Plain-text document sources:

※ ※ ※

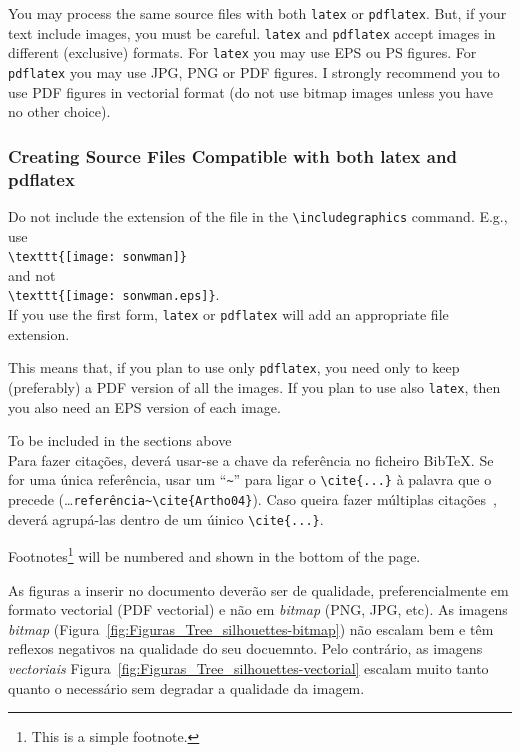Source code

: You may process the same source files with both \verb!latex! or \verb!pdflatex!. But, if your text include images, you must be careful. \verb!latex! and \verb!pdflatex! accept images in different (exclusive) formats.  For \verb!latex! you may use EPS ou PS figures. For \verb!pdflatex! you may use JPG, PNG or PDF figures.  I strongly recommend you to use PDF figures in vectorial format (do not use bitmap images unless you have no other choice).


\subsubsection{Creating Source Files Compatible with both latex and pdflatex} %
\label{ssec:creating_source_files_compatible_with_both_latex_and_pdflatex}

Do not include the extension of the file in the \verb!\includegraphics! command. E.g., use\\
\verb!\texttt{[image: sonwman]}!\\
and not\\
\verb!\texttt{[image: sonwman.eps]}!.\\
If you use the first form, \verb!latex! or \verb!pdflatex! will add an appropriate file extension.

This means that, if you plan to use only \verb!pdflatex!, you need only to keep (preferably) a PDF version of all the images. If you plan to use also \verb!latex!, then you also need an EPS version of each image.



\newpage

{\Large To be included in the sections above}\\

Para fazer citações, deverá usar-se a chave da referência no ficheiro BibTeX. Se for uma única referência, usar um ``\verb!~!'' para ligar o \verb!\cite{...}! à palavra que o precede (\ldots\verb!referência~\cite{Artho04}!).  Caso queira fazer múltiplas citações~\cite{Shavit95,Silberschatz06,Moss85}, deverá agrupá-las dentro de um úinico \verb!\cite{...}!.



Footnotes\footnote{This is a simple footnote.} will be numbered and shown in the bottom of the page.



As figuras a inserir no documento deverão ser de qualidade, preferencialmente em formato vectorial (PDF vectorial) e não em \emph{bitmap} (PNG, JPG, etc). As imagens \emph{bitmap} (Figura~\ref{fig:Figuras_Tree_silhouettes-bitmap}) não escalam bem e têm reflexos negativos na qualidade do seu docuemnto.  Pelo contrário, as imagens \emph{vectoriais} {Figura~\ref{fig:Figuras_Tree_silhouettes-vectorial}} escalam muito tanto quanto o necessário sem degradar a qualidade da imagem.

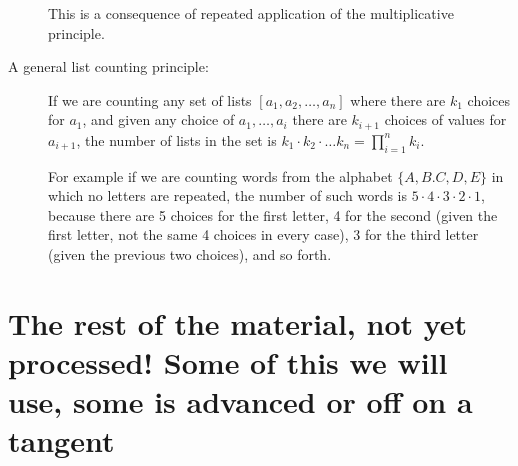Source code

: \documentclass[12pt]{article}
\begin{document}
\begin{description}
This is a consequence of repeated application of the multiplicative principle.

\item[A general list counting principle:]  If we are counting any set of lists $[a_1,a_2,\ldots,a_n]$ where there are $k_1$ choices for $a_1$, and given any choice of $a_1,\ldots,a_i$ there are $k_{i+1}$ choices of values for $a_{i+1}$, the
number of lists in the set is $k_1\cdot k_2 \cdot \ldots k_n= \prod_{i=1}^nk_i$.

For example if we are counting words from the alphabet $\{A,B.C,D,E\}$ in which no letters are repeated,
the number of such words is $5 \cdot 4\cdot 3\cdot 2\cdot 1$, because there are 5 choices for the first letter,
4 for the second (given the first letter, not the same 4 choices in every case), 3 for the third letter (given the previous two choices), and so forth.

\end{description}

\newpage

\section{The rest of the material, not yet processed!  Some of this we will use, some is advanced or off on a tangent}
\end{document}
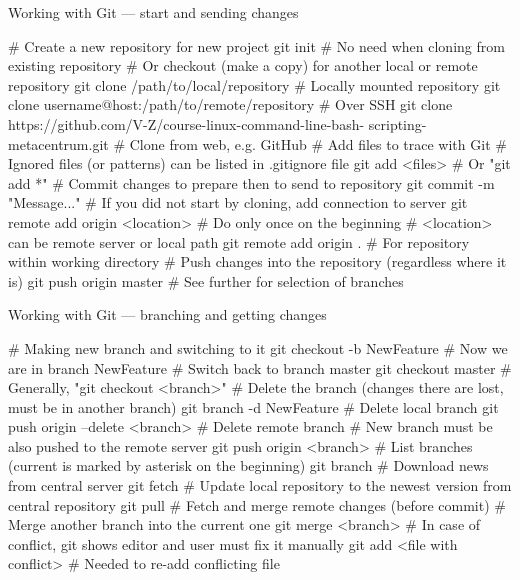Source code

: \documentclass[compress, ucs, xelatex, 11pt, xcolor=svgnames,
  hyperref={
    bookmarks=true,
    unicode=true,
    colorlinks=true,
    pdftitle={Linux, command line and MetaCentrum},
    plainpages=false,
    pdfauthor={Vojtech Zeisek},
    pdfsubject={Course about use of Linux command line, writing shell scripts and using MetaCentrum of CESNET},
    pdfcreator={XeLaTeX},
    pdfkeywords={Linux, GNU, BASH, shell, command line, MetaCentrum},
    linkcolor=DarkRed,
    anchorcolor=DarkBlue,
    citecolor=Indigo,
    filecolor=NavyBlue,
    menucolor=DarkMagenta,
    urlcolor=DarkBlue,
    pdftex},
  url={hyphens, lowtilde} %
  ]{beamer}
\begin{document}
\begin{frame}[fragile]{Working with Git --- start and sending changes}
  \begin{bashcode}
    # Create a new repository for new project
    git init # No need when cloning from existing repository
    # Or checkout (make a copy) for another local or remote repository
    git clone /path/to/local/repository # Locally mounted repository
    git clone username@host:/path/to/remote/repository # Over SSH
    git clone https://github.com/V-Z/course-linux-command-line-bash-
      scripting-metacentrum.git # Clone from web, e.g. GitHub
    # Add files to trace with Git
    # Ignored files (or patterns) can be listed in .gitignore file
    git add <files> # Or "git add *"
    # Commit changes to prepare then to send to repository
    git commit -m "Message..."
    # If you did not start by cloning, add connection to server
    git remote add origin <location> # Do only once on the beginning
    # <location> can be remote server or local path
    git remote add origin . # For repository within working directory
    # Push changes into the repository (regardless where it is)
    git push origin master # See further for selection of branches
  \end{bashcode}
\end{frame}

\begin{frame}[fragile]{Working with Git --- branching and getting changes}
  \begin{bashcode}
    # Making new branch and switching to it
    git checkout -b NewFeature # Now we are in branch NewFeature
    # Switch back to branch master
    git checkout master # Generally, "git checkout <branch>"
    # Delete the branch (changes there are lost, must be in another branch)
    git branch -d NewFeature # Delete local branch
    git push origin --delete <branch> # Delete remote branch
    # New branch must be also pushed to the remote server
    git push origin <branch>
    # List branches (current is marked by asterisk on the beginning)
    git branch
    # Download news from central server
    git fetch
    # Update local repository to the newest version from central repository
    git pull # Fetch and merge remote changes (before commit)
    # Merge another branch into the current one
    git merge <branch>
    # In case of conflict, git shows editor and user must fix it manually
    git add <file with conflict> # Needed to re-add conflicting file
  \end{bashcode}
\end{frame}
\end{document}
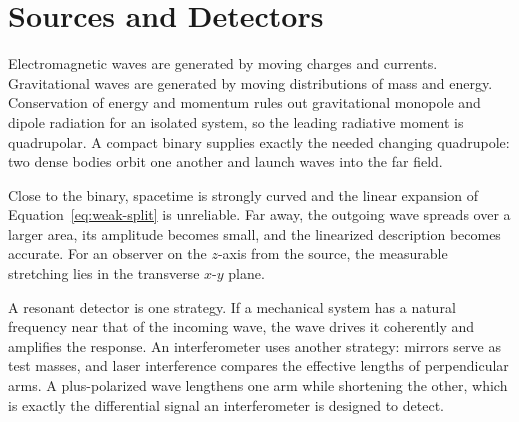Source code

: \begin{classroomqa}
\end{classroomqa}

\section{Sources and Detectors}

Electromagnetic waves are generated by moving charges and currents.
Gravitational waves are generated by moving distributions of mass and
energy. Conservation of energy and momentum rules out gravitational
monopole and dipole radiation for an isolated system, so the leading
radiative moment is quadrupolar. A compact binary supplies exactly the
needed changing quadrupole: two dense bodies orbit one another and launch
waves into the far field.

Close to the binary, spacetime is strongly curved and the linear expansion
of Equation~\eqref{eq:weak-split} is unreliable. Far away, the outgoing wave
spreads over a larger area, its amplitude becomes small, and the linearized
description becomes accurate. For an observer on the \(z\)-axis from the
source, the measurable stretching lies in the transverse \(x\)-\(y\) plane.

\begin{classroomqa}
\end{classroomqa}

A resonant detector is one strategy. If a mechanical system has a natural
frequency near that of the incoming wave, the wave drives it coherently and
amplifies the response. An interferometer uses another strategy: mirrors
serve as test masses, and laser interference compares the effective lengths
of perpendicular arms. A plus-polarized wave lengthens one arm while
shortening the other, which is exactly the differential signal an
interferometer is designed to detect.

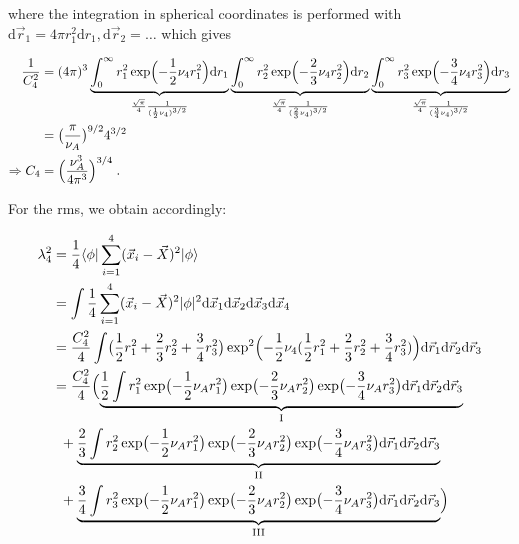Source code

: \documentclass[a4paper,11pt]{scrartcl}
\begin{document}
\begin{appendix}
\noindent where the integration in spherical coordinates is performed with $\mathrm{d}\vec{r}_{1} = 4\pi r_{1}^{2}\mathrm{d}r_{1},  \mathrm{d}\vec{r}_{2} = \ldots$ which gives

\begin{align}
	{1\over C_{4}^{2}} &= (4\pi)^{3} \underbrace{\int_{0}^{\infty} r_{1}^{2}\exp\Bigl(-{1\over 2} \nu_{4}  r_{1}^{2}  \Bigr)  \mathrm{d}r_{1}}_{{\sqrt{\pi} \over 4} {1 \over ({1\over 2} \nu_{4})^{3/2}}  }
							\underbrace{\int_{0}^{\infty} r_{2}^{2}\exp\Bigl(-{2\over 3} \nu_{4}  r_{2}^{2}  \Bigr)  \mathrm{d}r_{2}}_{{\sqrt{\pi} \over 4} {1 \over ({2\over 3} \nu_{4})^{3/2}}  }
							\underbrace{\int_{0}^{\infty} r_{3}^{2}\exp\Bigl(-{3\over 4} \nu_{4}  r_{3}^{2}  \Bigr)  \mathrm{d}r_{3}}_{{\sqrt{\pi} \over 4} {1 \over ({3\over 4} \nu_{4})^{3/2}}  } \\
		&= \bigl({\pi \over \nu_{A}}\bigr)^{9/2} 4^{3/2} \\
	\Rightarrow C_{4} &= \Bigl({\nu_{A}^{3} \over 4 \pi^{3}}\Bigr)^{3/4} \;.
\end{align}

\noindent For the rms, we obtain accordingly:


\begin{align}
	\lambda_{4}^{2} &= {1 \over 4} \langle \phi \vert   \sum_{i=1}^{4}(\vec{x}_{i} - \vec{X})^2 \vert \phi \rangle \\
	&= \int {1\over 4}  \sum_{i=1}^{4}(\vec{x}_{i} - \vec{X})^2 |\phi|^2 \mathrm{d}\vec{x}_{1}\mathrm{d}\vec{x}_{2}\mathrm{d}\vec{x}_{3}\mathrm{d}\vec{x}_{4} \\
	 &= {C_4^2 \over 4}  \int \bigl({1\over 2}r_{1}^{2} + {2\over 3} r_{2}^{2} + {3\over 4}r_{3}^{2} \bigr) \exp^{2}\Bigl(-{1\over 2} \nu_{4} ({1\over 2}r_{1}^{2} + {2\over 3} r_{2}^{2} + {3\over 4}r_{3}^{2}) \Bigr) \mathrm{d}\vec{r}_{1}\mathrm{d}\vec{r}_{2}\mathrm{d}\vec{r}_{3} \\
	&= {C_4^2 \over 4} \Bigl(\underbrace{{1\over 2} \int r_{1}^2 \exp\bigl(-{1\over2} \nu_A r_{1}^{2}\bigr) \exp\bigl(-{2\over3} \nu_A r_{2}^{2}\bigr) \exp\bigl(-{3\over4} \nu_A r_{3}^{2}\bigr) \mathrm{d}\vec{r}_{1}\mathrm{d}\vec{r}_{2}\mathrm{d}\vec{r}_{3}}_{\mathrm{I}} \\
	&\;\;+ \underbrace{{2\over 3} \int r_{2}^2 \exp\bigl(-{1\over2} \nu_A r_{1}^{2}\bigr) \exp\bigl(-{2\over3} \nu_A r_{2}^{2}\bigr) \exp\bigl(-{3\over4} \nu_A r_{3}^{2}\bigr) \mathrm{d}\vec{r}_{1}\mathrm{d}\vec{r}_{2}\mathrm{d}\vec{r}_{3}}_{\mathrm{II}} \\
	&\;\;+ \underbrace{{3\over 4} \int r_{3}^2 \exp\bigl(-{1\over2} \nu_A r_{1}^{2}\bigr) \exp\bigl(-{2\over3} \nu_A r_{2}^{2}\bigr) \exp\bigl(-{3\over4} \nu_A r_{3}^{2}\bigr) \mathrm{d}\vec{r}_{1}\mathrm{d}\vec{r}_{2}\mathrm{d}\vec{r}_{3}}_{\mathrm{III}}
				 \Bigr)
\end{align}


\end{appendix}
\end{document}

※ ※ ※

§ WORK INSTRUCTION:
Repeat exactly and only the lines from the start of the data above through the line that holds "Para fazer citações, deverá", inclusive. Pictures do not belong in the copy.

§ RESPONSE BELOW:
Source code

: You may process the same source files with both \verb!latex! or \verb!pdflatex!. But, if your text include images, you must be careful. \verb!latex! and \verb!pdflatex! accept images in different (exclusive) formats.  For \verb!latex! you may use EPS ou PS figures. For \verb!pdflatex! you may use JPG, PNG or PDF figures.  I strongly recommend you to use PDF figures in vectorial format (do not use bitmap images unless you have no other choice).


\subsubsection{Creating Source Files Compatible with both latex and pdflatex} %
\label{ssec:creating_source_files_compatible_with_both_latex_and_pdflatex}

Do not include the extension of the file in the \verb!\includegraphics! command. E.g., use\\
\verb!\texttt{[image: sonwman]}!\\
and not\\
\verb!\texttt{[image: sonwman.eps]}!.\\
If you use the first form, \verb!latex! or \verb!pdflatex! will add an appropriate file extension.

This means that, if you plan to use only \verb!pdflatex!, you need only to keep (preferably) a PDF version of all the images. If you plan to use also \verb!latex!, then you also need an EPS version of each image.



\newpage

{\Large To be included in the sections above}\\

Para fazer citações, deverá usar-se a chave da referência no ficheiro BibTeX. Se for uma única referência, usar um ``\verb!~!'' para ligar o \verb!\cite{...}! à palavra que o precede (\ldots\verb!referência~\cite{Artho04}!).  Caso queira fazer múltiplas citações~\cite{Shavit95,Silberschatz06,Moss85}, deverá agrupá-las dentro de um úinico \verb!\cite{...}!.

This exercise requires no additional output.